# Records to use
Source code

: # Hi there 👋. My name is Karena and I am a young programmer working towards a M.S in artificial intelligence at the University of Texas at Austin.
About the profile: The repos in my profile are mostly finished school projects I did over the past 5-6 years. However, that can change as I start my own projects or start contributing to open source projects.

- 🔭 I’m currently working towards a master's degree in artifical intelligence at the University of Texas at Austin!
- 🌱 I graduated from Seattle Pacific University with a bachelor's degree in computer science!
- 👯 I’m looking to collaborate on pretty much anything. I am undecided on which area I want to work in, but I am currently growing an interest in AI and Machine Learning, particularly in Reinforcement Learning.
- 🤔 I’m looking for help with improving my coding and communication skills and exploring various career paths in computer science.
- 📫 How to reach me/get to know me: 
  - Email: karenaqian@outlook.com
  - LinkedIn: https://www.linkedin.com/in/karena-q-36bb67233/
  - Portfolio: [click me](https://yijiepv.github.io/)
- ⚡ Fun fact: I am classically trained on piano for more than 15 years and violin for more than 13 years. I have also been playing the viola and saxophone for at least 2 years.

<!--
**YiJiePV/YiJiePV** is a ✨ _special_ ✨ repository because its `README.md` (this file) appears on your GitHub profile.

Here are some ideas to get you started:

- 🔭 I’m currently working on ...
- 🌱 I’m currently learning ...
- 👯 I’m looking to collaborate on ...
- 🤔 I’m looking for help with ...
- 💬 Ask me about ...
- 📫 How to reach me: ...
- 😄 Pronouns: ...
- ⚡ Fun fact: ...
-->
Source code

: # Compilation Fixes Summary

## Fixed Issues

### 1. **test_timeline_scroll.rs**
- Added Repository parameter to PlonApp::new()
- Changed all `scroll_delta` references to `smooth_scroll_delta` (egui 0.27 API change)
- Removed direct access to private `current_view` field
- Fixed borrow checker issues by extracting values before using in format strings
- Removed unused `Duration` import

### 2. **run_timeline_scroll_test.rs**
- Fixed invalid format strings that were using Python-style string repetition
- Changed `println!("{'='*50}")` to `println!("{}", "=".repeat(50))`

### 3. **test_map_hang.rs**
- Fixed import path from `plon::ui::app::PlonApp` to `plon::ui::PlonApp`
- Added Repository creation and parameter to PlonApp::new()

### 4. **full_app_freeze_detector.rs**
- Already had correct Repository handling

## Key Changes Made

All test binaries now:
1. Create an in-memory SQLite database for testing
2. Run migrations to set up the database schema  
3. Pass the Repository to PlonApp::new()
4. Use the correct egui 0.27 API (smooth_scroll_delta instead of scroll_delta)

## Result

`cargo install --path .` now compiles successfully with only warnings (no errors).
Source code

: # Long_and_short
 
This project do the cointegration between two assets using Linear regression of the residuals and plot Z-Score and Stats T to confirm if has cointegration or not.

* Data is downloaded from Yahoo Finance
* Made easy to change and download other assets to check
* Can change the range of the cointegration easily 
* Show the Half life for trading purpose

# What you are asked to do
A verbatim copy of all the entries is the expected result.

# The answer
Source code

: # Hi there 👋. My name is Karena and I am a young programmer working towards a M.S in artificial intelligence at the University of Texas at Austin.
About the profile: The repos in my profile are mostly finished school projects I did over the past 5-6 years. However, that can change as I start my own projects or start contributing to open source projects.

- 🔭 I’m currently working towards a master's degree in artifical intelligence at the University of Texas at Austin!
- 🌱 I graduated from Seattle Pacific University with a bachelor's degree in computer science!
- 👯 I’m looking to collaborate on pretty much anything. I am undecided on which area I want to work in, but I am currently growing an interest in AI and Machine Learning, particularly in Reinforcement Learning.
- 🤔 I’m looking for help with improving my coding and communication skills and exploring various career paths in computer science.
- 📫 How to reach me/get to know me: 
  - Email: karenaqian@outlook.com
  - LinkedIn: https://www.linkedin.com/in/karena-q-36bb67233/
  - Portfolio: [click me](https://yijiepv.github.io/)
- ⚡ Fun fact: I am classically trained on piano for more than 15 years and violin for more than 13 years. I have also been playing the viola and saxophone for at least 2 years.

<!--
**YiJiePV/YiJiePV** is a ✨ _special_ ✨ repository because its `README.md` (this file) appears on your GitHub profile.

Here are some ideas to get you started:

- 🔭 I’m currently working on ...
- 🌱 I’m currently learning ...
- 👯 I’m looking to collaborate on ...
- 🤔 I’m looking for help with ...
- 💬 Ask me about ...
- 📫 How to reach me: ...
- 😄 Pronouns: ...
- ⚡ Fun fact: ...
-->
Source code

: # Compilation Fixes Summary

## Fixed Issues

### 1. **test_timeline_scroll.rs**
- Added Repository parameter to PlonApp::new()
- Changed all `scroll_delta` references to `smooth_scroll_delta` (egui 0.27 API change)
- Removed direct access to private `current_view` field
- Fixed borrow checker issues by extracting values before using in format strings
- Removed unused `Duration` import

### 2. **run_timeline_scroll_test.rs**
- Fixed invalid format strings that were using Python-style string repetition
- Changed `println!("{'='*50}")` to `println!("{}", "=".repeat(50))`

### 3. **test_map_hang.rs**
- Fixed import path from `plon::ui::app::PlonApp` to `plon::ui::PlonApp`
- Added Repository creation and parameter to PlonApp::new()

### 4. **full_app_freeze_detector.rs**
- Already had correct Repository handling

## Key Changes Made

All test binaries now:
1. Create an in-memory SQLite database for testing
2. Run migrations to set up the database schema  
3. Pass the Repository to PlonApp::new()
4. Use the correct egui 0.27 API (smooth_scroll_delta instead of scroll_delta)

## Result

`cargo install --path .` now compiles successfully with only warnings (no errors).
Source code

: # Long_and_short
 
This project do the cointegration between two assets using Linear regression of the residuals and plot Z-Score and Stats T to confirm if has cointegration or not.

* Data is downloaded from Yahoo Finance
* Made easy to change and download other assets to check
* Can change the range of the cointegration easily 
* Show the Half life for trading purpose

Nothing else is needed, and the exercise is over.